Gothelf and colleagues, in their 22q11.2 deletion paper, emphasize that many other genes in the vicinity of COMT and PRODH should be evaluated, and Paterlini and colleagues do just this, using a transcriptional profiling method to evaluate what genes may be turned on or off by the loss of PRODH in their animal model. And one of the genes that interacts most strongly with PRODH was none other than COMT, which was upregulated in the prefrontal cortex of the PRODH-deficient animals. This not only buttresses the argument for COMT and PRODH as key risk factors for schizophrenia, but also suggests that the two genes may interact.—Tom Fagan.
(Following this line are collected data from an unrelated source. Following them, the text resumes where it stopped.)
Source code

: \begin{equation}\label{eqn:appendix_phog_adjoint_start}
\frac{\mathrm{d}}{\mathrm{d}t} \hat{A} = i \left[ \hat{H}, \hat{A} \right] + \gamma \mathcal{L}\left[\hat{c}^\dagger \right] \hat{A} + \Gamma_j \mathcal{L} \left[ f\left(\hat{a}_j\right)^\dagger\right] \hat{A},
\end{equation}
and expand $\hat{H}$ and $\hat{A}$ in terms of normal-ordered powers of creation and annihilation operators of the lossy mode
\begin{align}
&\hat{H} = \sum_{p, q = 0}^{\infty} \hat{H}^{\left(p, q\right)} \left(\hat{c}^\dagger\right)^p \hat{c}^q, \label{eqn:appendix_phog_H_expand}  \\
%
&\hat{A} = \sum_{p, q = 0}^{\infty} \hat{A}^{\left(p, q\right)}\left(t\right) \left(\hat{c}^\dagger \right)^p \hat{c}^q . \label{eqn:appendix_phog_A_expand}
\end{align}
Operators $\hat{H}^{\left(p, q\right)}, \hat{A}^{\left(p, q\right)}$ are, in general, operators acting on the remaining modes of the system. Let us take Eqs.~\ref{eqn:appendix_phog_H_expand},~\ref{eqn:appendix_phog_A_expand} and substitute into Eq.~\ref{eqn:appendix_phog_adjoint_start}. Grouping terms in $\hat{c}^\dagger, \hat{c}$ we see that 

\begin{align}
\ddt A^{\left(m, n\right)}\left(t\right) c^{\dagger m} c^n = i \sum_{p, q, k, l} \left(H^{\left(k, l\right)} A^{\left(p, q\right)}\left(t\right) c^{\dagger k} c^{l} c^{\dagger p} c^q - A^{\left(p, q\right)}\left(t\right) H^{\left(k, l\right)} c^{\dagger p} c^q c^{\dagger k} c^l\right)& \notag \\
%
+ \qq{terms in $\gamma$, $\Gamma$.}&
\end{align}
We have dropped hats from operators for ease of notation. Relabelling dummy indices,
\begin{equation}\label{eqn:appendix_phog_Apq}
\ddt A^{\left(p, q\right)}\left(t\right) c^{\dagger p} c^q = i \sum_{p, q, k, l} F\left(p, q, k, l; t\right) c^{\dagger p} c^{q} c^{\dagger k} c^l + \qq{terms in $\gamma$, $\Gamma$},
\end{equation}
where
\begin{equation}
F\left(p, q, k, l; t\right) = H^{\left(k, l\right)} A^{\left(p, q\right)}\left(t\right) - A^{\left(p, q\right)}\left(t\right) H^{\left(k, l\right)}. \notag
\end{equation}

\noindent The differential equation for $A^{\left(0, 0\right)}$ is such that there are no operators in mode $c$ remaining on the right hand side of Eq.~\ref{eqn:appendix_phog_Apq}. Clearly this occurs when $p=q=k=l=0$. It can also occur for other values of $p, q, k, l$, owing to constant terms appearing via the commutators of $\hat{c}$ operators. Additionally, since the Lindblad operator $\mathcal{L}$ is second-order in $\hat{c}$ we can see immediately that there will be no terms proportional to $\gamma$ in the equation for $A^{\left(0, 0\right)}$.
Paterlini M, Zakharenko SS, Lai W-S, Qin J, Zhang H, Mukai J, Westphal KGC, Olivier B, Sulzer D, Pavlidis P, Siegelbaum SA, Karayiorgou M, Gogos JA. Transcriptional and behavioral interaction between 22q11.2 orthologs modulates schizophrenia-related phenotypes in mice. Nat Neurosci. 2005 Nov;8(11):1586-1594. Epub 2005 Oct 23.
Gothelf D, Eliez S, Thompson T, Hinard C, Penniman L, Einstein C, Kwon H, Jin S, Jo B, Antonarakis SE, Morris MA, Reiss AI. COMT genotype predicts longitudinal cognitive decline and psychosis in 22q11.2 deletion syndrome. Nat Neurosci. 2005 Nov;8(11):1500-2. Epub 2005 Oct 23.